祖母の話した伝説のことを図書館で調べ、確信を得て、沖縄に旅立った主人公。道に迷うが、導かれるように目的の場所にたどり着く。そこでシャーマンの老婆と、彼女と同居する青年に出会う。事情をわかってくれた二人は、娘の魂と出会える日までともに暮らすことを許してくれた。
老婆に伝説の話を聞く。かつてその島にいた仲むつまじい家族が、母親が死んでしまった。残された家族は悲しみ嘆き、天に祈る。すると、見知らぬ女性が現れてその家族と一緒に住み始めた。その女性は、亡くなった母親の魂を宿していた――という話だった。
老婆とともに暮らす青年も、傷ついた過去を持っていた。彼の父は伝説に期待して、死んだ妻が帰ってくることを望んだが、結局会うことができなかった。そのため嘆き、神聖な浜に身を投げて死んだのだ。浜を穢した者の息子だとして、青年は島では村八分にされていた。


この辺が中盤。
なんでそんな伝説に主人公が確信を得てしまうのか……多分、失意のせいでしょうけど。それにしても、もうちょっとなんとかなるまいか。って、きっと、俺の書くキャラも同じようなことを思わせているのかもしれない。反省。
で、沖縄に行きますが、まさかのシャーマン。ユタ、といいますが、その言葉は民俗学に明るくない俺も聞いたことはあります。青森のイタコ、沖縄のユタ、新宿の母。日本を代表する三大シャーマンですね。
で、そのシャーマンも、死者復活の伝説を語り、主人公は希望を得ます。
青年はまあ、素朴な感じですね。無口で常に控えめだけど、いつも見守ってくれてる。まあ、控えめすぎてあんまり印象には残らないのがネックですが。

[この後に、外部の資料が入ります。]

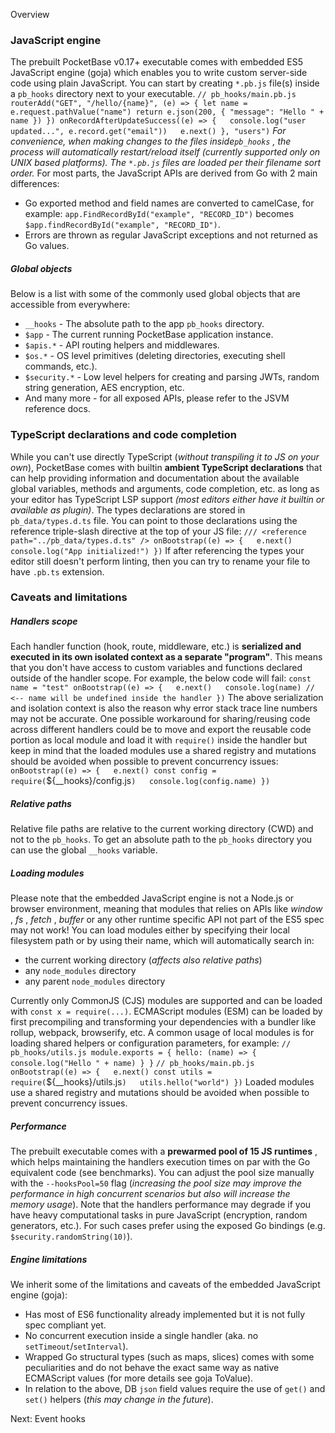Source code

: Overview
###  JavaScript engine 
The prebuilt PocketBase v0.17+ executable comes with embedded ES5 JavaScript engine (goja) which enables you to write custom server-side code using plain JavaScript.
You can start by creating `*.pb.js` file(s) inside a `pb_hooks` directory next to your executable.
`// pb_hooks/main.pb.js routerAdd("GET", "/hello/{name}", (e) => { let name = e.request.pathValue("name") return e.json(200, { "message": "Hello " + name }) }) onRecordAfterUpdateSuccess((e) => {   console.log("user updated...", e.record.get("email"))   e.next() }, "users")`
_For convenience, when making changes to the files inside`pb_hooks` , the process will automatically restart/reload itself (currently supported only on UNIX based platforms). The `*.pb.js` files are loaded per their filename sort order._
For most parts, the JavaScript APIs are derived from Go with 2 main differences:
  * Go exported method and field names are converted to camelCase, for example: `app.FindRecordById("example", "RECORD_ID")` becomes `$app.findRecordById("example", "RECORD_ID")`.
  * Errors are thrown as regular JavaScript exceptions and not returned as Go values.


#####  Global objects 
Below is a list with some of the commonly used global objects that are accessible from everywhere:
  * `__hooks` - The absolute path to the app `pb_hooks` directory.
  * `$app` - The current running PocketBase application instance.
  * `$apis.*` - API routing helpers and middlewares.
  * `$os.*` - OS level primitives (deleting directories, executing shell commands, etc.).
  * `$security.*` - Low level helpers for creating and parsing JWTs, random string generation, AES encryption, etc.
  * And many more - for all exposed APIs, please refer to the JSVM reference docs.


###  TypeScript declarations and code completion 
While you can't use directly TypeScript (_without transpiling it to JS on your own_), PocketBase comes with builtin **ambient TypeScript declarations** that can help providing information and documentation about the available global variables, methods and arguments, code completion, etc. as long as your editor has TypeScript LSP support _(most editors either have it builtin or available as plugin)_.
The types declarations are stored in `pb_data/types.d.ts` file. You can point to those declarations using the reference triple-slash directive at the top of your JS file:
`/// <reference path="../pb_data/types.d.ts" /> onBootstrap((e) => {   e.next()   console.log("App initialized!") })`
If after referencing the types your editor still doesn't perform linting, then you can try to rename your file to have `.pb.ts` extension.
###  Caveats and limitations 
#####  Handlers scope 
Each handler function (hook, route, middleware, etc.) is **serialized and executed in its own isolated context as a separate "program"**. This means that you don't have access to custom variables and functions declared outside of the handler scope. For example, the below code will fail:
`const name = "test" onBootstrap((e) => {   e.next()   console.log(name) // <-- name will be undefined inside the handler })`
The above serialization and isolation context is also the reason why error stack trace line numbers may not be accurate.
One possible workaround for sharing/reusing code across different handlers could be to move and export the reusable code portion as local module and load it with `require()` inside the handler but keep in mind that the loaded modules use a shared registry and mutations should be avoided when possible to prevent concurrency issues:
`onBootstrap((e) => {   e.next() const config = require(`${__hooks}/config.js`)   console.log(config.name) })`
#####  Relative paths 
Relative file paths are relative to the current working directory (CWD) and not to the `pb_hooks`. To get an absolute path to the `pb_hooks` directory you can use the global `__hooks` variable.
#####  Loading modules 
Please note that the embedded JavaScript engine is not a Node.js or browser environment, meaning that modules that relies on APIs like _window_ , _fs_ , _fetch_ , _buffer_ or any other runtime specific API not part of the ES5 spec may not work!
You can load modules either by specifying their local filesystem path or by using their name, which will automatically search in:
  * the current working directory (_affects also relative paths_)
  * any `node_modules` directory
  * any parent `node_modules` directory


Currently only CommonJS (CJS) modules are supported and can be loaded with `const x = require(...)`. ECMAScript modules (ESM) can be loaded by first precompiling and transforming your dependencies with a bundler like rollup, webpack, browserify, etc.
A common usage of local modules is for loading shared helpers or configuration parameters, for example:
`// pb_hooks/utils.js module.exports = { hello: (name) => {     console.log("Hello " + name) } }`
`// pb_hooks/main.pb.js onBootstrap((e) => {   e.next() const utils = require(`${__hooks}/utils.js`)   utils.hello("world") })`
Loaded modules use a shared registry and mutations should be avoided when possible to prevent concurrency issues.
#####  Performance 
The prebuilt executable comes with a **prewarmed pool of 15 JS runtimes** , which helps maintaining the handlers execution times on par with the Go equivalent code (see benchmarks). You can adjust the pool size manually with the `--hooksPool=50` flag (_increasing the pool size may improve the performance in high concurrent scenarios but also will increase the memory usage_).
Note that the handlers performance may degrade if you have heavy computational tasks in pure JavaScript (encryption, random generators, etc.). For such cases prefer using the exposed Go bindings (e.g. `$security.randomString(10)`).
#####  Engine limitations 
We inherit some of the limitations and caveats of the embedded JavaScript engine (goja):
  * Has most of ES6 functionality already implemented but it is not fully spec compliant yet.
  * No concurrent execution inside a single handler (aka. no `setTimeout`/`setInterval`).
  * Wrapped Go structural types (such as maps, slices) comes with some peculiarities and do not behave the exact same way as native ECMAScript values (for more details see goja ToValue).
  * In relation to the above, DB `json` field values require the use of `get()` and `set()` helpers (_this may change in the future_).


Next: Event hooks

希望は得ても主人公は気が晴れない。何を見ても、娘のことを思い出す日々。娘に届くと信じて、空に向かって言葉をかけ続ける。
と、ある日老婆は一人の少女を連れてくる。母と離れて暮らすことになった彼女の世話を主人公がすることになった。同じ年くらいの彼女と娘を重ねて、いっそう悲しくなる主人公だが、母親と引き離されて生活する彼女のことも気になり、次第に仲良くなっていく。島の人たちからは、本当の親子だと思われるくらいに。
ある日、少女の母から主人公宛に綺麗な風鈴が郵送されてくる。老婆にそれを見せると、得心がいった様子で彼女は語る。それはニライカナイの風鈴で、その少女には娘の魂が宿っているのだ。
歓喜する主人公。我が娘よ!


娘との再会です。まあ、みんなが言いたいことはわかります。俺も言いたい。
なんでやねん。
ニライカナイの風鈴が届く→送った彼女の母はニライカナイの住人→その娘である少女もニライカナイの住人→死んだ娘だ!
こういう感じ? いや、なんか違うでしょ……そもそも郵送されてきたやつだし。ニライカナイからも宅配可能なのか。離島の特別料金とかかからないのか。
手放しで歓喜した主人公ですが、その後一応検証します。
少女に、自分の娘だったときの記憶はないようだけど、細かいしぐさはたしかに似ている。絵を描くとき目の中に星マークを入れたり、熱い風呂に入るときにぎゅっと目を閉じて耐えたりする。ああ間違いなく我が娘!
――って、いや、それって検証になってない……
目に星を描いたり目をぎゅっと閉じて耐えたりなんて、子どもならけっこうやると思うよ?
そもそも仕組みがよくわからない。母親が帰ってきた伝説にしてもそうだけど、死んだ時点でその宿主の人は生きてる。なのに生まれ変わりとは、どういうことだろう。うーん。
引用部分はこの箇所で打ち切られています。